My best assembly - Homing in on the basics

5th September 2008 at 01:00

It's the autumn term, everyone's fresh and challenges can be brought before the assembled masses. It's the ideal time to capitalise on the new energy that comes with the nervous arrival of the Year 7s and the newly invigorated Year 10s.

Sue Middleton, one of our deputy heads, wanted to raise an appeal through an assembly that would be school-wide and interesting to all year groups. She wanted it to be local, with a national message, to have the pupils empathise with those they were helping and, more importantly, to have the school make a difference in the community.

As the autumn term is traditionally linked to harvest time, it made sense to echo those themes in the appeal by gathering food from those who have it, to redistribute it to those who do not. The tricky part is to capture the imagination and heart of those different year groups in one assembly.

Sue decided that in order for her to speak passionately on the subject, she would need to experience what the recipients feel on a day-to-day basis. This is how she found herself wrapped in a blanket in a Brighton shop doorway one evening.

She recorded her experiences on film and prepared a PowerPoint display to highlight the difficulties she faced during just one evening.

The charity First Base is an open-door centre for homeless and vulnerable men and women in Brighton and Hove.

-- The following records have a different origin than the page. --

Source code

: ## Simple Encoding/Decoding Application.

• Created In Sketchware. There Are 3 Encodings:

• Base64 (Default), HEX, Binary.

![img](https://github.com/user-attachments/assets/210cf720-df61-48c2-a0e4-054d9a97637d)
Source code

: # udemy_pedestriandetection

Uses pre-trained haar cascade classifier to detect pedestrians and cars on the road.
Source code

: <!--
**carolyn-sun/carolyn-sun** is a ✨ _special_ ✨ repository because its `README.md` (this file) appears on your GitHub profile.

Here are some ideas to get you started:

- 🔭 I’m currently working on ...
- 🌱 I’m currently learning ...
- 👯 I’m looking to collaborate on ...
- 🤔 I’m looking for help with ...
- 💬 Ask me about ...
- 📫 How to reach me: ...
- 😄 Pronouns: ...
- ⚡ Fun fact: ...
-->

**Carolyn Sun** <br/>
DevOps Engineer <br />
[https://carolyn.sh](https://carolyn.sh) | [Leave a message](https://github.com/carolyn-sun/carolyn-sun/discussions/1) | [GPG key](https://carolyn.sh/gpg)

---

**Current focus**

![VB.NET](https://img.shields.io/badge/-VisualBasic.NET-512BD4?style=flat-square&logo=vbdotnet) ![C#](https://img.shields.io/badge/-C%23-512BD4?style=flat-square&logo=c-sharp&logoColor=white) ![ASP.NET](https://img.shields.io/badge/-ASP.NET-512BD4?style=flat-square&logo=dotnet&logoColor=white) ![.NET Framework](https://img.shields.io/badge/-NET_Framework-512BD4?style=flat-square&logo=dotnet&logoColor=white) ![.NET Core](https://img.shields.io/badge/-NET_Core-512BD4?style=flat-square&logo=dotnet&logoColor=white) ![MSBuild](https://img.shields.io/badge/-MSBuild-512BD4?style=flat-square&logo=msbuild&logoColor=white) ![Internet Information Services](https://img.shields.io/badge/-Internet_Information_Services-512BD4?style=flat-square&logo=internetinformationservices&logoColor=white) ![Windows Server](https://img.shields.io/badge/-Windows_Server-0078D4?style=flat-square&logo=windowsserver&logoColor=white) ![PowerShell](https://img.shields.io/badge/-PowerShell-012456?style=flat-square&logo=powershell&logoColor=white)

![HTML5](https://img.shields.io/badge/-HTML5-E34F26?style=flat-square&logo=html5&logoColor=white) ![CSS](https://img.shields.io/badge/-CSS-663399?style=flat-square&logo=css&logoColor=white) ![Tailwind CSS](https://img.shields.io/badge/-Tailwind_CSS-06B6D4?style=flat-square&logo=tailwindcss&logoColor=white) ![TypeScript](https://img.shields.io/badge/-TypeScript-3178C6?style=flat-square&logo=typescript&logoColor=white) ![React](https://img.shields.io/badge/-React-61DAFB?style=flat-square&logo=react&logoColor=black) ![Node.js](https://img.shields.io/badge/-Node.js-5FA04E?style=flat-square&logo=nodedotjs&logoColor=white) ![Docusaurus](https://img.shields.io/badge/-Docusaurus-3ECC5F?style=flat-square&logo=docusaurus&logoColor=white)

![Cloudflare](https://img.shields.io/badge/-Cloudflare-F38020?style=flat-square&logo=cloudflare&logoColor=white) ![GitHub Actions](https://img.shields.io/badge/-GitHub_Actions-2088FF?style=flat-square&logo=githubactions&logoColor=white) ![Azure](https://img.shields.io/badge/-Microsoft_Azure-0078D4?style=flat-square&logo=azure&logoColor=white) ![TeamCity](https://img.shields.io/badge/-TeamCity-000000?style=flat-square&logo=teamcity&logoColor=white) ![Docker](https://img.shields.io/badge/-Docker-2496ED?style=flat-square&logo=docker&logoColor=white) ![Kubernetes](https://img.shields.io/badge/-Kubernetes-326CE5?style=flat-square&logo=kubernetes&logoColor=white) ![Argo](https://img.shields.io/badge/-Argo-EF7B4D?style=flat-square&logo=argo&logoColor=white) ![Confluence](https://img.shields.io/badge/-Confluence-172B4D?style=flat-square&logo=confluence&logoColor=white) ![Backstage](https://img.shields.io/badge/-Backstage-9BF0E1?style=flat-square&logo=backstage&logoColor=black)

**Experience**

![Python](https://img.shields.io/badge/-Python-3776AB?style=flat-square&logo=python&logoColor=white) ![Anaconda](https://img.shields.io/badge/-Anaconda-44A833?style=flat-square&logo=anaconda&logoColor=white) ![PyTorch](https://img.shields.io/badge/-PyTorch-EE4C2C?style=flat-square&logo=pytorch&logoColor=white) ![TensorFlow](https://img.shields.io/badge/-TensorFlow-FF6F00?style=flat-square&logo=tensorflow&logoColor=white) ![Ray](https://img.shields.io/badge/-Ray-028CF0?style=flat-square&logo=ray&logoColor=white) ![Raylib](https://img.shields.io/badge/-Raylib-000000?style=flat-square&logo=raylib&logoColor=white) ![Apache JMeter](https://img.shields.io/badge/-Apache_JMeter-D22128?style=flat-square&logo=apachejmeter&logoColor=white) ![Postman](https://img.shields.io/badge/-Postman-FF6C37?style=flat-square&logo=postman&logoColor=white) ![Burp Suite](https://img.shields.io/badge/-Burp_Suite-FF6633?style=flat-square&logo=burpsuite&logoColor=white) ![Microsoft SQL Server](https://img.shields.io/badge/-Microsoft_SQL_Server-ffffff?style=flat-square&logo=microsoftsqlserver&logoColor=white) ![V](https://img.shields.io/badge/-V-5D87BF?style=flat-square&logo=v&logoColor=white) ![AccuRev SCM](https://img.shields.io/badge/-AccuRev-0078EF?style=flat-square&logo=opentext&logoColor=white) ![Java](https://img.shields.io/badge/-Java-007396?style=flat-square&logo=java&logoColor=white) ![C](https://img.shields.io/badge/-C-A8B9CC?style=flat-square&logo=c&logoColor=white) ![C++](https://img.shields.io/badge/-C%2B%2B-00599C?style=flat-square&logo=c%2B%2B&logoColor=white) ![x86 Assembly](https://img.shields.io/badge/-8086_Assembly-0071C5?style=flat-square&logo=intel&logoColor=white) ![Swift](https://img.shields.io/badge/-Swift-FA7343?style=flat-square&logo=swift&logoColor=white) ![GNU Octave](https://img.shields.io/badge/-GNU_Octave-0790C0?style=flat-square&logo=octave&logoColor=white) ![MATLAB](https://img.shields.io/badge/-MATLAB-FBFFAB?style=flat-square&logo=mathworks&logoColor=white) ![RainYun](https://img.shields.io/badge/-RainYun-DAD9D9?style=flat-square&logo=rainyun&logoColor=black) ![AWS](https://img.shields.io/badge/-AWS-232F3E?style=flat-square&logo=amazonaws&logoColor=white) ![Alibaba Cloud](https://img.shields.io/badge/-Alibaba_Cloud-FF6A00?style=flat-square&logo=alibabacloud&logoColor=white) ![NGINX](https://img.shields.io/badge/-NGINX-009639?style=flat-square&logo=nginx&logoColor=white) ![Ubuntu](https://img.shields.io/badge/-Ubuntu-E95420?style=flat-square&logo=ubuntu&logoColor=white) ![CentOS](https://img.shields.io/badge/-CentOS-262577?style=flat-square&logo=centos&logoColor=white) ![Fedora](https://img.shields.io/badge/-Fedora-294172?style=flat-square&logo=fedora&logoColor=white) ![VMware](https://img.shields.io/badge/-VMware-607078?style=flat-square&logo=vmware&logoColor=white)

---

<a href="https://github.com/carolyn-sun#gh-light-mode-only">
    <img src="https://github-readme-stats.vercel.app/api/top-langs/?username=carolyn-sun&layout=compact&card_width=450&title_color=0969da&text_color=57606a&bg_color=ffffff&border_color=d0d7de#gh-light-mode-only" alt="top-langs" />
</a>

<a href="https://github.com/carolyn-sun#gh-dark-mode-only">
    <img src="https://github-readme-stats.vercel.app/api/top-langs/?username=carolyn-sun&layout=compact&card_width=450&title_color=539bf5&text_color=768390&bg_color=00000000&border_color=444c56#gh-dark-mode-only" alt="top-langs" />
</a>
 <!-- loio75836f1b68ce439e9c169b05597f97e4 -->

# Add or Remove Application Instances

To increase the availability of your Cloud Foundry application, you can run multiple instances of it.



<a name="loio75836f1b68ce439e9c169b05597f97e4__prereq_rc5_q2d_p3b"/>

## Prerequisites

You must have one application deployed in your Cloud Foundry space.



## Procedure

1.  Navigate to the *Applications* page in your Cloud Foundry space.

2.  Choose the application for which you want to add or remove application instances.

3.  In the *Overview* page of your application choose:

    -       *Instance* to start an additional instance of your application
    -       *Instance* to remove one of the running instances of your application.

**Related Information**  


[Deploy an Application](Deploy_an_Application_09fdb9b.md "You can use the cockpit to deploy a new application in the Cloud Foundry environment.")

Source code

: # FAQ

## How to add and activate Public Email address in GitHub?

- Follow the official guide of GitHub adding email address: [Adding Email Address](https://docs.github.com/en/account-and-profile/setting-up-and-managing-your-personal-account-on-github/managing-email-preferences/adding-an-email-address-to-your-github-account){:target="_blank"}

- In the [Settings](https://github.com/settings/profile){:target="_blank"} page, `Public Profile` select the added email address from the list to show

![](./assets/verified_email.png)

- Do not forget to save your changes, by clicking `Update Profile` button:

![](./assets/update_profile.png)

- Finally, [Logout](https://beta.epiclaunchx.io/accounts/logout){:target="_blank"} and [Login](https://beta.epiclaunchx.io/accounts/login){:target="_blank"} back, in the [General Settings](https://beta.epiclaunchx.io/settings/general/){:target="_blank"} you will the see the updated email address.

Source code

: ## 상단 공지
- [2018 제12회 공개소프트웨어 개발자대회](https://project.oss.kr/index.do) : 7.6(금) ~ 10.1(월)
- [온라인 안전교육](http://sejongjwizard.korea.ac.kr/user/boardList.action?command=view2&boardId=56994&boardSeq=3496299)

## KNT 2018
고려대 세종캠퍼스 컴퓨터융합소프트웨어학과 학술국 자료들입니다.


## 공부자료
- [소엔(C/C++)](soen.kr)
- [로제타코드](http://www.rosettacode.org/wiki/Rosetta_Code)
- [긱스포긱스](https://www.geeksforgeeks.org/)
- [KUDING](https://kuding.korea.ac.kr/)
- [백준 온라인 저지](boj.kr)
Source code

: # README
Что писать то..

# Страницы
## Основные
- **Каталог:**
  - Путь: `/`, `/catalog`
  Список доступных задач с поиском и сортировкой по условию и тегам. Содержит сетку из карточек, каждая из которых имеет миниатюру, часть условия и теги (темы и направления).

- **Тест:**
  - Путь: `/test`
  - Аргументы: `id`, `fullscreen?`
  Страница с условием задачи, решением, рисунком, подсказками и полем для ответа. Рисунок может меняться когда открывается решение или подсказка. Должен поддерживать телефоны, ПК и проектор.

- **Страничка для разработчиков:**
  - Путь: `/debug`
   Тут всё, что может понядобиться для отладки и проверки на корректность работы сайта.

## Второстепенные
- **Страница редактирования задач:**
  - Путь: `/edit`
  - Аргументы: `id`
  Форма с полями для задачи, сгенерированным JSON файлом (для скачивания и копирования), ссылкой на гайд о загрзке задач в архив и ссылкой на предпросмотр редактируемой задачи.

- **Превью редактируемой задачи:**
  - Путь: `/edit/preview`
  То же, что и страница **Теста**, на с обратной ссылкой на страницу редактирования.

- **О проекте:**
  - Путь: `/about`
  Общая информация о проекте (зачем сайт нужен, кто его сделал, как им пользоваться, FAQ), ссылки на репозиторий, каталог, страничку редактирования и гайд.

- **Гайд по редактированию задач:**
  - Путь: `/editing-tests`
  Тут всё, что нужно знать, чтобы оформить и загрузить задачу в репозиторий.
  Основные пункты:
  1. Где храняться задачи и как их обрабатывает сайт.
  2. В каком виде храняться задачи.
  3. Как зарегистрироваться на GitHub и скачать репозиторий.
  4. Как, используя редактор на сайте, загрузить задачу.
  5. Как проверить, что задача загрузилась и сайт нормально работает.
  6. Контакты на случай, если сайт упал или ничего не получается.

It provides a range of services, such as cheap and nutritious lunches, shower and laundry facilities, information and advice services. Sue liaised with the charity and prepared a list of items that would be most helpful to the recipients: tins of soup, meat and beans, shower gel, new toothbrushes, packets of pasta, new socks and warm coats. This list was given to the pupils by form tutors during registration.

This way, the smallest contribution could make a valid difference, and all pupils and staff at the school could get involved. The pupils helped with the collection and delivery to the charity. They could see how their appeal helped give someone a hot meal that day or allowed them to have a shower - basic rights that they previously had taken for granted.

In every town and city there are small charities that often get overshadowed by bigger charities' advertising budgets, but would benefit from a local school giving them sustained support each autumn and taking an active part in their community.

Katy Poole is a drama teacher at Dorothy Stringer High School in Brighton.